The film talks about the story of a man who is sick with the heart, so he sends his daughter to come to you with treatment and to cure the one who is in a hurry, but the person who gave his daughter the medicine discovers that this medicine contains a deadly poison because of the wrong composition of the medicine.

==Cast==
- Emad Hamdi
- Youssef Wahby
- Madiha Yousri
- Hussein Riad: played the role of (pharmacist)

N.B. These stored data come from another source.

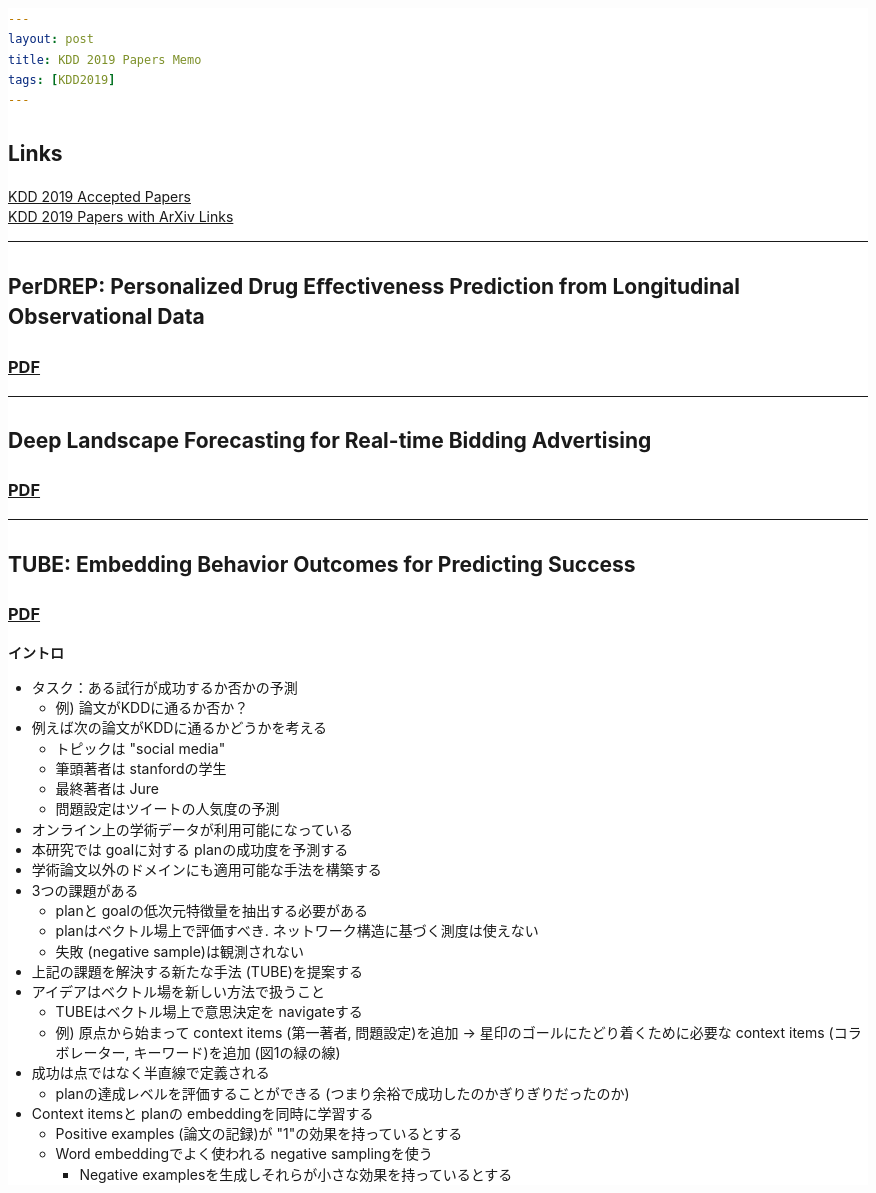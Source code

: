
 ```yaml
---
layout: post
title: KDD 2019 Papers Memo
tags: [KDD2019]
---
```


## Links
[KDD 2019 Accepted Papers](https://www.kdd.org/kdd2019/accepted-papers)  
[KDD 2019 Papers with ArXiv Links](https://leenashekhar.github.io/2019-06-25-KDD-2019-papers/) 

---
## PerDREP: Personalized Drug Eﬀectiveness Prediction from Longitudinal Observational Data  
### [PDF](https://astro.temple.edu/~tua87106/kdd19.pdf)
 

---
## Deep Landscape Forecasting for Real-time Bidding Advertising
### [PDF](https://arxiv.org/pdf/1905.03028.pdf)


---
## TUBE: Embedding Behavior Outcomes for Predicting Success
### [PDF](https://dl.acm.org/authorize?N689598)
**イントロ**
- タスク：ある試行が成功するか否かの予測
  - 例) 論文がKDDに通るか否か？
- 例えば次の論文がKDDに通るかどうかを考える
  - トピックは "social media"
  - 筆頭著者は stanfordの学生
  - 最終著者は Jure
  - 問題設定はツイートの人気度の予測
- オンライン上の学術データが利用可能になっている
- 本研究では goalに対する planの成功度を予測する
- 学術論文以外のドメインにも適用可能な手法を構築する
- 3つの課題がある
  - planと goalの低次元特徴量を抽出する必要がある
  - planはベクトル場上で評価すべき. ネットワーク構造に基づく測度は使えない
  - 失敗 (negative sample)は観測されない
- 上記の課題を解決する新たな手法 (TUBE)を提案する
- アイデアはベクトル場を新しい方法で扱うこと
  - TUBEはベクトル場上で意思決定を navigateする
  - 例) 原点から始まって context items (第一著者, 問題設定)を追加 -> 星印のゴールにたどり着くために必要な context items (コラボレーター, キーワード)を追加 (図1の緑の線)
- 成功は点ではなく半直線で定義される
  - planの達成レベルを評価することができる (つまり余裕で成功したのかぎりぎりだったのか) 
- Context itemsと planの embeddingを同時に学習する
  - Positive examples (論文の記録)が "1"の効果を持っているとする
  - Word embeddingでよく使われる negative samplingを使う
    - Negative examplesを生成しそれらが小さな効果を持っているとする 
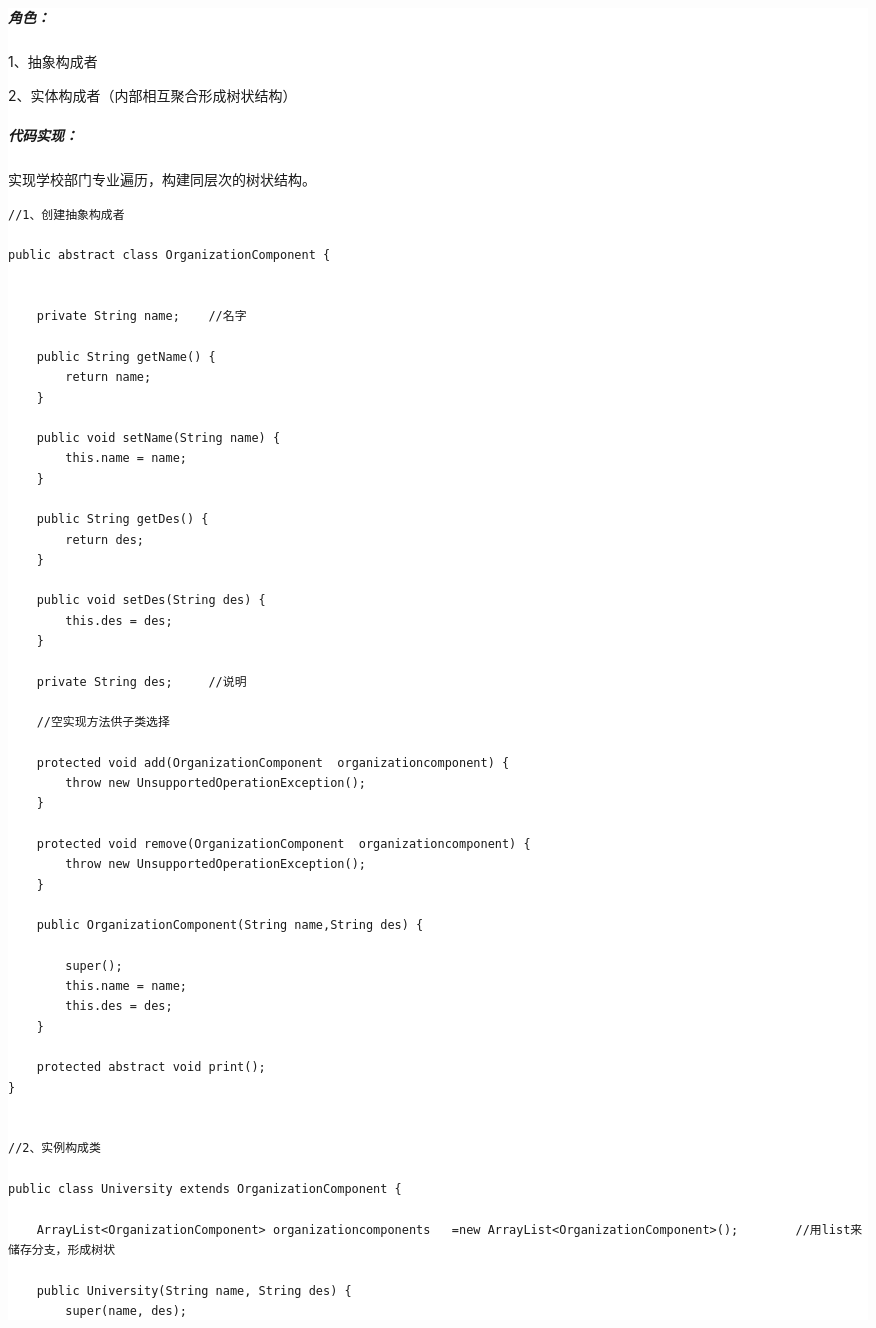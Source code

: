 ##### 角色：

1、抽象构成者

2、实体构成者（内部相互聚合形成树状结构）

##### 代码实现：

实现学校部门专业遍历，构建同层次的树状结构。
```
//1、创建抽象构成者

public abstract class OrganizationComponent {

	
	private String name;    //名字
	
	public String getName() {
		return name;
	}

	public void setName(String name) {
		this.name = name;
	}

	public String getDes() {
		return des;
	}

	public void setDes(String des) {
		this.des = des;
	}

	private String des;     //说明
	
	//空实现方法供子类选择
	
	protected void add(OrganizationComponent  organizationcomponent) {
		throw new UnsupportedOperationException();
	}
	
	protected void remove(OrganizationComponent  organizationcomponent) {
		throw new UnsupportedOperationException();
	}
	
	public OrganizationComponent(String name,String des) {
		
		super();
		this.name = name;
		this.des = des;
	}
	
	protected abstract void print();
}


//2、实例构成类

public class University extends OrganizationComponent {

	ArrayList<OrganizationComponent> organizationcomponents   =new ArrayList<OrganizationComponent>();        //用list来储存分支，形成树状
 	
	public University(String name, String des) {
		super(name, des);
```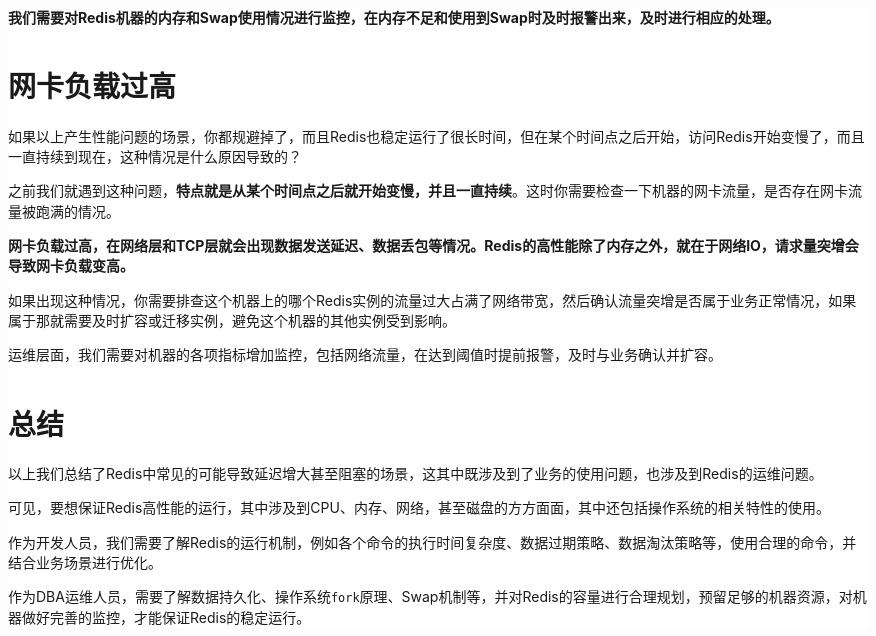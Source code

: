 **我们需要对Redis机器的内存和Swap使用情况进行监控，在内存不足和使用到Swap时及时报警出来，及时进行相应的处理。**

# 网卡负载过高

如果以上产生性能问题的场景，你都规避掉了，而且Redis也稳定运行了很长时间，但在某个时间点之后开始，访问Redis开始变慢了，而且一直持续到现在，这种情况是什么原因导致的？

之前我们就遇到这种问题，**特点就是从某个时间点之后就开始变慢，并且一直持续**。这时你需要检查一下机器的网卡流量，是否存在网卡流量被跑满的情况。

**网卡负载过高，在网络层和TCP层就会出现数据发送延迟、数据丢包等情况。Redis的高性能除了内存之外，就在于网络IO，请求量突增会导致网卡负载变高。**

如果出现这种情况，你需要排查这个机器上的哪个Redis实例的流量过大占满了网络带宽，然后确认流量突增是否属于业务正常情况，如果属于那就需要及时扩容或迁移实例，避免这个机器的其他实例受到影响。

运维层面，我们需要对机器的各项指标增加监控，包括网络流量，在达到阈值时提前报警，及时与业务确认并扩容。

# 总结

以上我们总结了Redis中常见的可能导致延迟增大甚至阻塞的场景，这其中既涉及到了业务的使用问题，也涉及到Redis的运维问题。

可见，要想保证Redis高性能的运行，其中涉及到CPU、内存、网络，甚至磁盘的方方面面，其中还包括操作系统的相关特性的使用。

作为开发人员，我们需要了解Redis的运行机制，例如各个命令的执行时间复杂度、数据过期策略、数据淘汰策略等，使用合理的命令，并结合业务场景进行优化。

作为DBA运维人员，需要了解数据持久化、操作系统`fork`原理、Swap机制等，并对Redis的容量进行合理规划，预留足够的机器资源，对机器做好完善的监控，才能保证Redis的稳定运行。




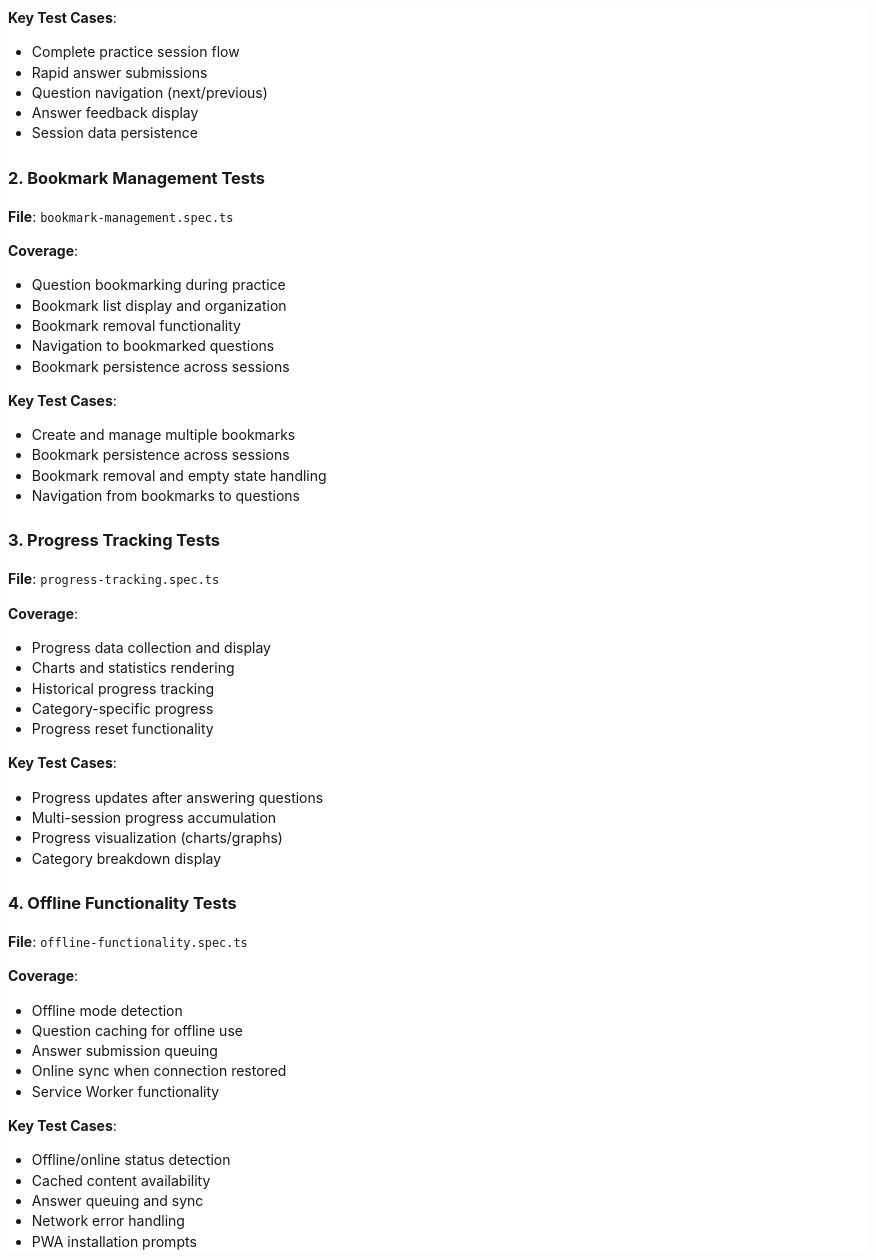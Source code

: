 **Key Test Cases**:
- Complete practice session flow
- Rapid answer submissions
- Question navigation (next/previous)
- Answer feedback display
- Session data persistence

### 2. Bookmark Management Tests
**File**: `bookmark-management.spec.ts`

**Coverage**:
- Question bookmarking during practice
- Bookmark list display and organization
- Bookmark removal functionality
- Navigation to bookmarked questions
- Bookmark persistence across sessions

**Key Test Cases**:
- Create and manage multiple bookmarks
- Bookmark persistence across sessions
- Bookmark removal and empty state handling
- Navigation from bookmarks to questions

### 3. Progress Tracking Tests
**File**: `progress-tracking.spec.ts`

**Coverage**:
- Progress data collection and display
- Charts and statistics rendering
- Historical progress tracking
- Category-specific progress
- Progress reset functionality

**Key Test Cases**:
- Progress updates after answering questions
- Multi-session progress accumulation
- Progress visualization (charts/graphs)
- Category breakdown display

### 4. Offline Functionality Tests
**File**: `offline-functionality.spec.ts`

**Coverage**:
- Offline mode detection
- Question caching for offline use
- Answer submission queuing
- Online sync when connection restored
- Service Worker functionality

**Key Test Cases**:
- Offline/online status detection
- Cached content availability
- Answer queuing and sync
- Network error handling
- PWA installation prompts
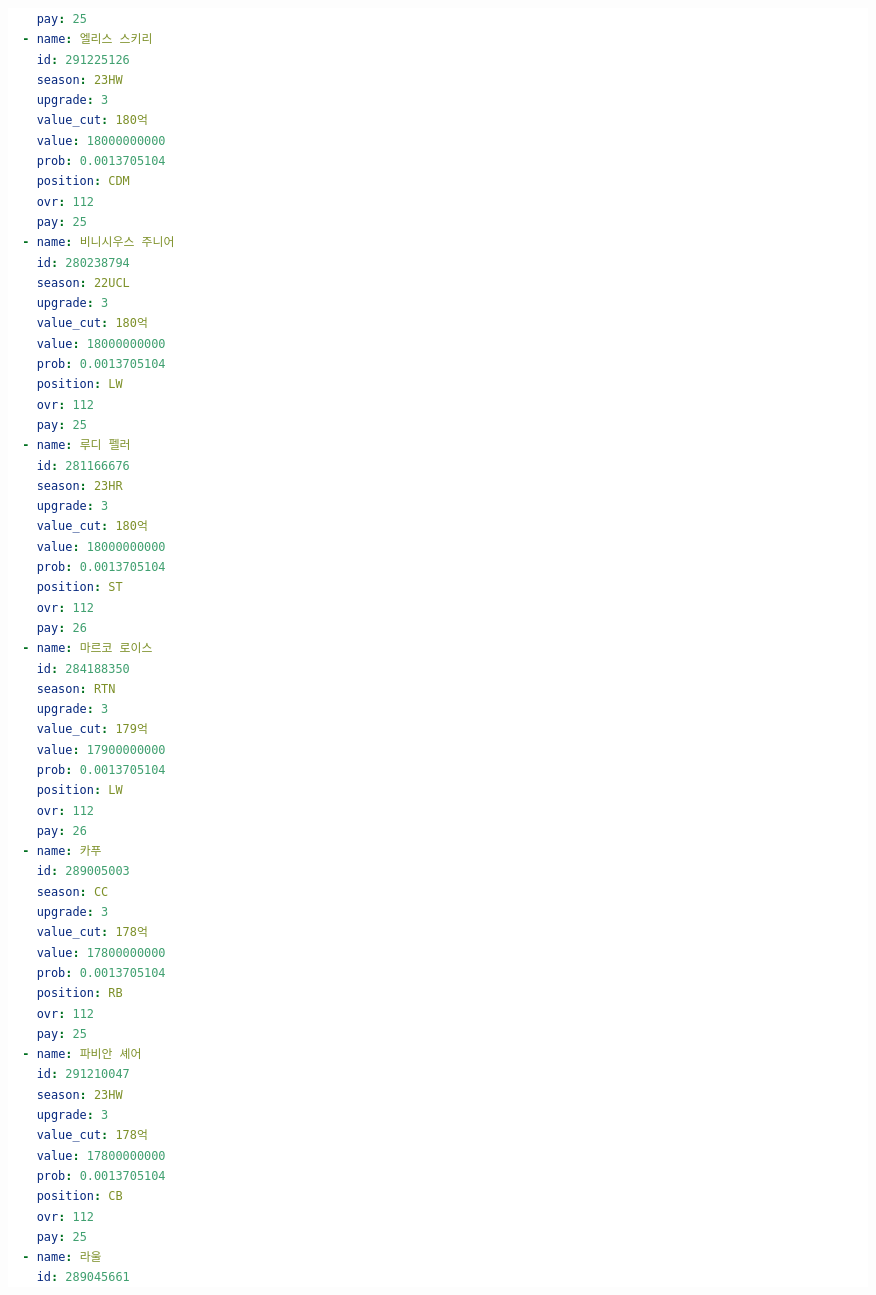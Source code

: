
 ```yaml
    pay: 25
  - name: 엘리스 스키리
    id: 291225126
    season: 23HW
    upgrade: 3
    value_cut: 180억
    value: 18000000000
    prob: 0.0013705104
    position: CDM
    ovr: 112
    pay: 25
  - name: 비니시우스 주니어
    id: 280238794
    season: 22UCL
    upgrade: 3
    value_cut: 180억
    value: 18000000000
    prob: 0.0013705104
    position: LW
    ovr: 112
    pay: 25
  - name: 루디 펠러
    id: 281166676
    season: 23HR
    upgrade: 3
    value_cut: 180억
    value: 18000000000
    prob: 0.0013705104
    position: ST
    ovr: 112
    pay: 26
  - name: 마르코 로이스
    id: 284188350
    season: RTN
    upgrade: 3
    value_cut: 179억
    value: 17900000000
    prob: 0.0013705104
    position: LW
    ovr: 112
    pay: 26
  - name: 카푸
    id: 289005003
    season: CC
    upgrade: 3
    value_cut: 178억
    value: 17800000000
    prob: 0.0013705104
    position: RB
    ovr: 112
    pay: 25
  - name: 파비안 셰어
    id: 291210047
    season: 23HW
    upgrade: 3
    value_cut: 178억
    value: 17800000000
    prob: 0.0013705104
    position: CB
    ovr: 112
    pay: 25
  - name: 라울
    id: 289045661
```
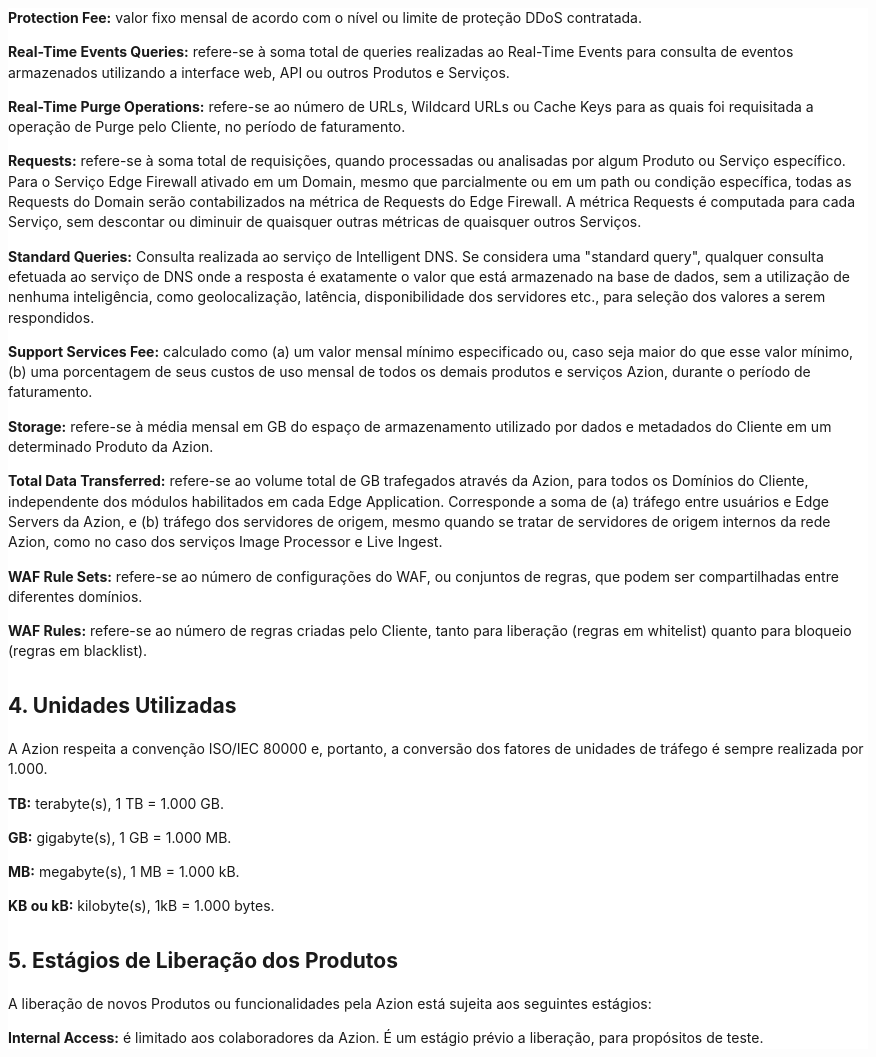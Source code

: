 **Protection Fee:** valor fixo mensal de acordo com o nível ou limite de proteção DDoS contratada.

**Real-Time Events Queries:** refere-se à soma total de queries realizadas ao Real-Time Events para consulta de eventos armazenados utilizando a interface web, API ou outros Produtos e Serviços.

**Real-Time Purge Operations:** refere-se ao número de URLs, Wildcard URLs ou Cache Keys para as quais foi requisitada a operação de Purge pelo Cliente, no período de faturamento.

**Requests:** refere-se à soma total de requisições, quando processadas ou analisadas por algum Produto ou Serviço específico. Para o Serviço Edge Firewall ativado em um Domain, mesmo que parcialmente ou em um path ou condição específica, todas as Requests do Domain serão contabilizados na métrica de Requests do Edge Firewall. A métrica Requests é computada para cada Serviço, sem descontar ou diminuir de quaisquer outras métricas de quaisquer outros Serviços.

**Standard Queries:** Consulta realizada ao serviço de Intelligent DNS. Se considera uma "standard query", qualquer consulta efetuada ao serviço de DNS onde a resposta é exatamente o valor que está armazenado na base de dados, sem a utilização de nenhuma inteligência, como geolocalização, latência, disponibilidade dos servidores etc., para seleção dos valores a serem respondidos.

**Support Services Fee:** calculado como (a) um valor mensal mínimo especificado ou, caso seja maior do que esse valor mínimo, (b) uma porcentagem de seus custos de uso mensal de todos os demais produtos e serviços Azion, durante o período de faturamento.

**Storage:** refere-se à média mensal em GB do espaço de armazenamento utilizado por dados e metadados do Cliente em um determinado Produto da Azion.

**Total Data Transferred:** refere-se ao volume total de GB trafegados através da Azion, para todos os Domínios do Cliente, independente dos módulos habilitados em cada Edge Application. Corresponde a soma de (a) tráfego entre usuários e Edge Servers da Azion, e (b) tráfego dos servidores de origem, mesmo quando se tratar de servidores de origem internos da rede Azion, como no caso dos serviços Image Processor e Live Ingest.

**WAF Rule Sets:** refere-se ao número de configurações do WAF, ou conjuntos de regras, que podem ser compartilhadas entre diferentes domínios.

**WAF Rules:** refere-se ao número de regras criadas pelo Cliente, tanto para liberação (regras em whitelist) quanto para bloqueio (regras em blacklist).

## 4\. Unidades Utilizadas

A Azion respeita a convenção ISO/IEC 80000 e, portanto, a conversão dos fatores de unidades de tráfego é sempre realizada por 1.000.

**TB:** terabyte(s), 1 TB = 1.000 GB.

**GB:** gigabyte(s), 1 GB = 1.000 MB.

**MB:** megabyte(s), 1 MB = 1.000 kB.

**KB ou kB:** kilobyte(s), 1kB = 1.000 bytes.

## 5\. Estágios de Liberação dos Produtos

A liberação de novos Produtos ou funcionalidades pela Azion está sujeita aos seguintes estágios:

**Internal Access:** é limitado aos colaboradores da Azion. É um estágio prévio a liberação, para propósitos de teste.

- Rushdi Abaza: played the role of (police officer)
- Duha Amir: played the role of (the child Samira)
- Adly Kasseb: played the role of (officer)
- Ahmed Al-Haddad: He played the role of (from whom the ring was stolen)
- Ezzedine Shaker

== Reception ==
The film has been included in the 2006 Bibliotheca Alexandrina's 100 Greatest Egyptian Films.